Today, brand owners know their mark means more than one thing, and must be protected in more than one category.
Among other factors, an increasing awareness of the subtleties of brand equity has brought attention to product categories that once seemed irrelevant. The last 20 years have taught us that a brand is much more than the product that first bore its name. A brand is an idea, and is built as much around its edges as in its middle. Some even say that the original product on which the brand name was built is not the brand but only the thing that makes the brand – an idea – more valuable.
Corporate brand managers now know that extending a brand into new categories (through line extension or licensing) can contribute more to its equity than anything else.
But as they act on that knowledge they occasionally find themselves hamstrung by the narrower brand concepts of their predecessors.
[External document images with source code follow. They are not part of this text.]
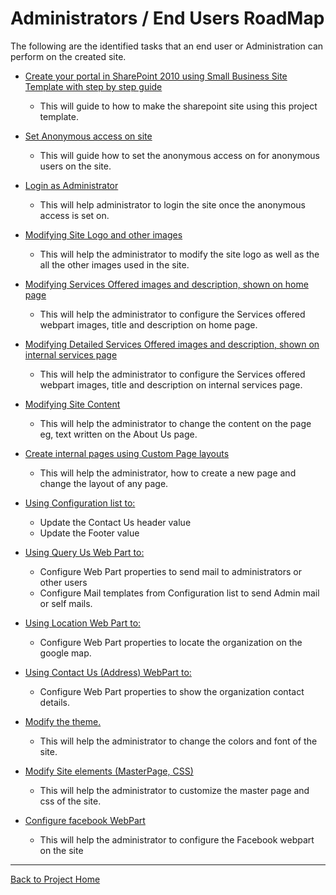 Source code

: # Administrators / End Users RoadMap #

The following are the identified tasks that an end user or Administration can perform on the created site.

  * [Create your portal in SharePoint 2010 using Small Business Site Template with step by step guide](http://code.google.com/p/free-sharepoint-small-business-website-template-theme/wiki/CreateSite)
    * This will guide to how to make the sharepoint site using this project template.

  * [Set Anonymous access on site](http://code.google.com/p/free-sharepoint-small-business-website-template-theme/wiki/AnonymousAccess)
    * This will guide how to set the anonymous access on for anonymous users on the site.

  * [Login as Administrator](http://code.google.com/p/free-sharepoint-small-business-website-template-theme/wiki/LoginAsAdmnistrator)
    * This will help administrator to login the site once the anonymous access is set on.

  * [Modifying Site Logo and other images](http://code.google.com/p/free-sharepoint-small-business-website-template-theme/wiki/ModifyingImages)
    * This will help the administrator to modify the site logo as well as the all the other images used in the site.

  * [Modifying Services Offered images and description, shown on home page](http://code.google.com/p/free-sharepoint-small-business-website-template-theme/wiki/ServicesOfferedWebPart)
    * This will help the administrator to configure the Services offered webpart images, title and description on home page.

  * [Modifying Detailed Services Offered images and description, shown on internal services page](http://code.google.com/p/free-sharepoint-small-business-website-template-theme/wiki/DetailedServicesWebPartAdmin)
    * This will help the administrator to configure the Services offered webpart images, title and description on internal services page.

  * [Modifying Site Content](http://code.google.com/p/free-sharepoint-small-business-website-template-theme/wiki/ModifyingSiteContent)
    * This will help the administrator to change the content on the page eg, text written on the About Us page.

  * [Create internal pages using Custom Page layouts](http://code.google.com/p/free-sharepoint-small-business-website-template-theme/wiki/CreatePages)
    * This will help the administrator, how to create a new page and change the layout of any page.

  * [Using Configuration list to:](http://code.google.com/p/free-sharepoint-small-business-website-template-theme/wiki/ConfigListHeaderFooter)
    * Update the Contact Us header value
    * Update the Footer value

  * [Using Query Us Web Part to:](http://code.google.com/p/free-sharepoint-small-business-website-template-theme/wiki/QueryUsWebPart)
    * Configure Web Part properties to send mail to administrators or other users
    * Configure Mail templates from Configuration list to send Admin mail or self mails.

  * [Using Location Web Part to:](http://code.google.com/p/free-sharepoint-small-business-website-template-theme/wiki/LocationWebPartAdmin)
    * Configure Web Part properties to locate the organization on the google map.

  * [Using Contact Us (Address) WebPart to:](http://code.google.com/p/free-sharepoint-small-business-website-template-theme/wiki/ContactUsAddressWebPart)
    * Configure Web Part properties to show the organization contact details.

  * [Modify the theme.](http://code.google.com/p/free-sharepoint-small-business-website-template-theme/wiki/ModifyTheme)
    * This will help the administrator to change the colors and font of the site.

  * [Modify Site elements (MasterPage, CSS)](http://code.google.com/p/free-sharepoint-small-business-website-template-theme/wiki/ModifySiteElements)
    * This will help the administrator to customize the master page and css of the site.

  * [Configure facebook WebPart](http://code.google.com/p/free-sharepoint-small-business-website-template-theme/wiki/FacebookWebPart)
    * This will help the administrator to configure the Facebook webpart on the site


---

[Back to Project Home](http://code.google.com/p/free-sharepoint-small-business-website-template-theme) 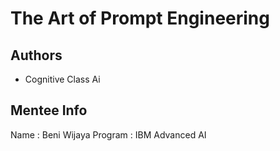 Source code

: # The Art of Prompt Engineering

## Authors

- Cognitive Class Ai

## Mentee Info

Name : Beni Wijaya
Program : IBM Advanced AI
They are sometimes unlucky enough to learn, either by investigating licensing opportunities or talking with their IP counsel, that their brand is not available in categories they want to pursue. The earlier failure either to register their trademark in such categories or to challenge other’s registration of similar names in those categories now makes it near-impossible to extend the brand into those fields.
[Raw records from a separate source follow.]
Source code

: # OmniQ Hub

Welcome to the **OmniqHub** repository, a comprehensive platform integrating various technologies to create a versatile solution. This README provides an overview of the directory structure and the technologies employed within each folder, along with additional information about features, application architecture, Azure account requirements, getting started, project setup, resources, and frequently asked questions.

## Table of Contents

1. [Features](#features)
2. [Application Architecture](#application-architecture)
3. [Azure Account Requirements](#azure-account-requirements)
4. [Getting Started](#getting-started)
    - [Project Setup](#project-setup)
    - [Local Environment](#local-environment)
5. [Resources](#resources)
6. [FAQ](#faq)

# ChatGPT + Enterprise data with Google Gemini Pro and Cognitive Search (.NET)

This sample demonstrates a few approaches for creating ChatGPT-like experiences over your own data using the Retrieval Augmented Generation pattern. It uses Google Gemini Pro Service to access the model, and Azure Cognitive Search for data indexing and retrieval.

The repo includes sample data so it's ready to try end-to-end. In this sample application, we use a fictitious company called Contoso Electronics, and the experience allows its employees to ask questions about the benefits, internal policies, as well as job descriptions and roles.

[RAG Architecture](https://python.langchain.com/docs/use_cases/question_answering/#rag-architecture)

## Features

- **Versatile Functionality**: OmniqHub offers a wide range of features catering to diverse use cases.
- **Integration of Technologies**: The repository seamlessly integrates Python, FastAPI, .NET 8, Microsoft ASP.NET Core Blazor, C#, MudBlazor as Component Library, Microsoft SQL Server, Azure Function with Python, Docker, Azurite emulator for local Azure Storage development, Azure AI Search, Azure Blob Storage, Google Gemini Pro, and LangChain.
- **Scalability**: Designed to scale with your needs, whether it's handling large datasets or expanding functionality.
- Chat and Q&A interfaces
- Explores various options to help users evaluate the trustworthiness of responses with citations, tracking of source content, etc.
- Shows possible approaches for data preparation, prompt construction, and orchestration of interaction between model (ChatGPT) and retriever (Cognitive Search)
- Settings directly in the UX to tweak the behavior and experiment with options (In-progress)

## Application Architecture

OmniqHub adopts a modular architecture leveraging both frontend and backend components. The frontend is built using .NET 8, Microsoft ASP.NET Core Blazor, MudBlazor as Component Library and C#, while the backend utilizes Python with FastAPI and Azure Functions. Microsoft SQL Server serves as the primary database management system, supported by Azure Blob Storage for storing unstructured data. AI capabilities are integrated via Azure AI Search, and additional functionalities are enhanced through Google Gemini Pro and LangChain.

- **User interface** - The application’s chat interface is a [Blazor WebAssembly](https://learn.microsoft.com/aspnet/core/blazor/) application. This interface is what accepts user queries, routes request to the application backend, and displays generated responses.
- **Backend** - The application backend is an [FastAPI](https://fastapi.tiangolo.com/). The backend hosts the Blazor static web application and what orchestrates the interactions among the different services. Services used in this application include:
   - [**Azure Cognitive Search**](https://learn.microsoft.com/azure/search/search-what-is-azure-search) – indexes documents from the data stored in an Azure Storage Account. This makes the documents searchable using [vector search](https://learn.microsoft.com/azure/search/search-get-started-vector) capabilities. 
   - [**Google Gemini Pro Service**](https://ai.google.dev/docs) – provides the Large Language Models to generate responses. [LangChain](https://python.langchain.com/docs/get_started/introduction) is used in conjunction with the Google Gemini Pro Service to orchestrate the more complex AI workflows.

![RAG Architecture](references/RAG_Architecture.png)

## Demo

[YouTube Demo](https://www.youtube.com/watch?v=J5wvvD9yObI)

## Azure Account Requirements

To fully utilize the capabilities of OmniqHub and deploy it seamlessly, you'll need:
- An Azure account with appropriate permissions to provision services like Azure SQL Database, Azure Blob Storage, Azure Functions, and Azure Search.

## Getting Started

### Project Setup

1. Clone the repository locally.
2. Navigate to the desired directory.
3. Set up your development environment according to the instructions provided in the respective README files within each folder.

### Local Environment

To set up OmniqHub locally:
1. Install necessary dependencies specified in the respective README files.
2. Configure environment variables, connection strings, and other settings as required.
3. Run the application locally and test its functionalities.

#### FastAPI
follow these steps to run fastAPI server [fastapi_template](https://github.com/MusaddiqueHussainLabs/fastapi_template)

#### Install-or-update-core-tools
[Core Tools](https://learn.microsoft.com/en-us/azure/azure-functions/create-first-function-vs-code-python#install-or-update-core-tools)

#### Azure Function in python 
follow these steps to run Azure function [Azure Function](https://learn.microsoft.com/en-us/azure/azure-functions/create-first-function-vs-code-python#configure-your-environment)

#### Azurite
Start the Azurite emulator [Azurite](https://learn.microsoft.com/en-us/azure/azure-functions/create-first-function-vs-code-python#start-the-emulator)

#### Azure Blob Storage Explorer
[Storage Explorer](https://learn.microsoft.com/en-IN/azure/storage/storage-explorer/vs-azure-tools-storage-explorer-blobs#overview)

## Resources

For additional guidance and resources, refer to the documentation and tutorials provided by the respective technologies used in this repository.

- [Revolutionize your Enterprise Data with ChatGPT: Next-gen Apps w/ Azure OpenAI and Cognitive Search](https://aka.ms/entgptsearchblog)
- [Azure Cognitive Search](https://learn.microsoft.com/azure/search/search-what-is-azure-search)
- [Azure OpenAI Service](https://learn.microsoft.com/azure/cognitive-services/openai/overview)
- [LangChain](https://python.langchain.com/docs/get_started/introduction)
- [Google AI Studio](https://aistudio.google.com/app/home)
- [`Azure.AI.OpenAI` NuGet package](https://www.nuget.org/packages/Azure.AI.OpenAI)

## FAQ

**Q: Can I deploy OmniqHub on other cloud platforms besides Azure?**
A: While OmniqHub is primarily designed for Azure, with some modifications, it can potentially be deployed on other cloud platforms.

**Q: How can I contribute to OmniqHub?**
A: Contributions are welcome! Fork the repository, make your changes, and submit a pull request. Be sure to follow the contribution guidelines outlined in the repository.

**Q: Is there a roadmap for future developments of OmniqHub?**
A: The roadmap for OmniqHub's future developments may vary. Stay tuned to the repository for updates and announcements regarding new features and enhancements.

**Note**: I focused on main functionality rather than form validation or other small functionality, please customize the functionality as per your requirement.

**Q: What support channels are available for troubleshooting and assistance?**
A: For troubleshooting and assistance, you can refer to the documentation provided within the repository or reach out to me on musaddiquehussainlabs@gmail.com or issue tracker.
I have recently watched the owner of a venerable brand find itself unable to license its core trademark into a product category that (under our broader sense of what a brand means) was exactly where it belonged. Ten years earlier another large company had registered a part of this company’s name in the now-desirable category. The brand owner in this case was not aware of that registration; during that period it did not even bother to investigate registrations in categories then perceived to be so far outside its realm of interest. But even if the brand owner had known about the other registration, it may not have contested it, viewing its own interest in this category as so impossibly remote not to be the worth the legal costs of challenging the other registrant. Now it finds itself not only unable to do a deal with a highly interested licensee in this category; it must also watch another company use a name strikingly similar to its own in a category it should now own. Its brand equity will suffer.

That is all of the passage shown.